Bad luck afflicted the July 20, 1944, group to the end. They were delighted when Hitler’s most famous general, Irwin Rommel, joined their group; Rommel’s enormous prestige could prevent civil war from breaking out once Hitler was dead. Three days before the bomb planned to kill Hitler went off, Rommel was grievously wounded when allied airplanes strafed Rommel’s car. Afterwards, Hitler gave Rommel a choice: kill himself with painless poison or be court martialed and his family sent to concentration camps.
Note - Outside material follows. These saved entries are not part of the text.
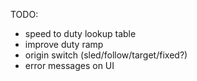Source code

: TODO:
  - speed to duty lookup table
  - improve duty ramp
  - origin switch (sled/follow/target/fixed?)
  - error messages on UI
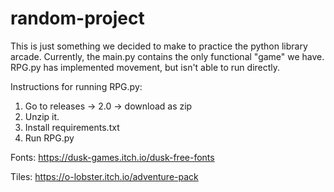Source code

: # random-project

This is just something we decided to make to practice the python library arcade. Currently, the main.py contains the only functional "game" we have. RPG.py has implemented movement, but isn't able to run directly.

Instructions for running RPG.py:

1. Go to releases -> 2.0 -> download as zip
2. Unzip it.
3. Install requirements.txt
4. Run RPG.py

Fonts:
https://dusk-games.itch.io/dusk-free-fonts

Tiles:
https://o-lobster.itch.io/adventure-pack
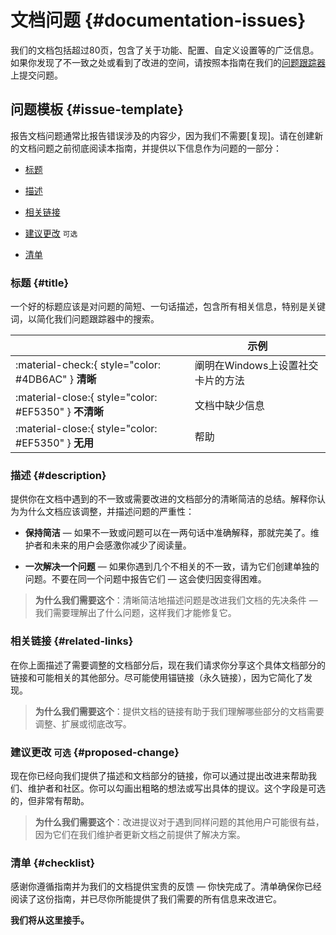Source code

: # 文档问题 {#documentation-issues}

我们的文档包括超过80页，包含了关于功能、配置、自定义设置等的广泛信息。如果你发现了不一致之处或看到了改进的空间，请按照本指南在我们的[问题跟踪器][issue tracker]上提交问题。

  [issue tracker]: https://github.com/squidfunk/mkdocs-material/issues

## 问题模板 {#issue-template}

报告文档问题通常比报告错误涉及的内容少，因为我们不需要[复现]。请在创建新的文档问题之前彻底阅读本指南，并提供以下信息作为问题的一部分：

- [标题][Title]
- [描述][Description]
- [相关链接][Related links]
- [建议更改][Proposed change] <small>可选</small>
- [清单][Checklist]

  [reproduction]: ../guides/creating-a-reproduction.md
  [Title]: #title
  [Description]: #description
  [Related links]: #related-links
  [Proposed change]: #proposed-change
  [Checklist]: #checklist

### 标题 {#title}

一个好的标题应该是对问题的简短、一句话描述，包含所有相关信息，特别是关键词，以简化我们问题跟踪器中的搜索。

| <!-- --> | 示例  |
| -------- | -------- |
| :material-check:{ style="color: #4DB6AC" } __清晰__ | 阐明在Windows上设置社交卡片的方法
| :material-close:{ style="color: #EF5350" } __不清晰__ | 文档中缺少信息
| :material-close:{ style="color: #EF5350" } __无用__ | 帮助

### 描述 {#description}

提供你在文档中遇到的不一致或需要改进的文档部分的清晰简洁的总结。解释你认为为什么文档应该调整，并描述问题的严重性：

-   __保持简洁__ — 如果不一致或问题可以在一两句话中准确解释，那就完美了。维护者和未来的用户会感激你减少了阅读量。

-   __一次解决一个问题__ — 如果你遇到几个不相关的不一致，请为它们创建单独的问题。不要在同一个问题中报告它们 — 这会使归因变得困难。

> __为什么我们需要这个__：清晰简洁地描述问题是改进我们文档的先决条件 — 我们需要理解出了什么问题，这样我们才能修复它。

### 相关链接 {#related-links}

在你上面描述了需要调整的文档部分后，现在我们请求你分享这个具体文档部分的链接和可能相关的其他部分。尽可能使用锚链接（永久链接），因为它简化了发现。

> __为什么我们需要这个__：提供文档的链接有助于我们理解哪些部分的文档需要调整、扩展或彻底改写。

### 建议更改 <small>可选</small> {#proposed-change}

现在你已经向我们提供了描述和文档部分的链接，你可以通过提出改进来帮助我们、维护者和社区。你可以勾画出粗略的想法或写出具体的提议。这个字段是可选的，但非常有帮助。

> __为什么我们需要这个__：改进提议对于遇到同样问题的其他用户可能很有益，因为它们在我们维护者更新文档之前提供了解决方案。

### 清单 {#checklist}

感谢你遵循指南并为我们的文档提供宝贵的反馈 — 你快完成了。清单确保你已经阅读了这份指南，并已尽你所能提供了我们需要的所有信息来改进它。

__我们将从这里接手。__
On the day of the assassination itself, Stauffenberg was in the men’s room starting the delay fuses on the two bombs when one of Hitler’s aides came and urged them to hurry, Hitler was about ready for Stauffenberg’s report. Panic-stricken, Stauffenberg told his adjutant to take the second bomb back to the car with him. The second bomb would have been detonated by the first bomb’s explosion if it had been put into the briefcase; and everyone in the bunker, including Hitler, would have been killed.

Afterwards, the plan foundered because there had been no Plan B to act upon if Hitler survived the bomb. All assumed that if a bomb of this magnitude went off in a closed bunker, everyone would be killed. Flummoxed by the Fuhrer’s survival, the conspirators were paralyzed into inaction when they should have acted decisively to seize power.

Brings Objectivity

The most impressive thing about this book is the author’s objectivity. He paints a very careful picture of the flawed human beings who tried to kill history’s worst despot. He does so in a manner that leaves the reader pondering the character of those Germans who tried to save their country, too few realizing too late that their nation had been captured by a Satanic dictatorship.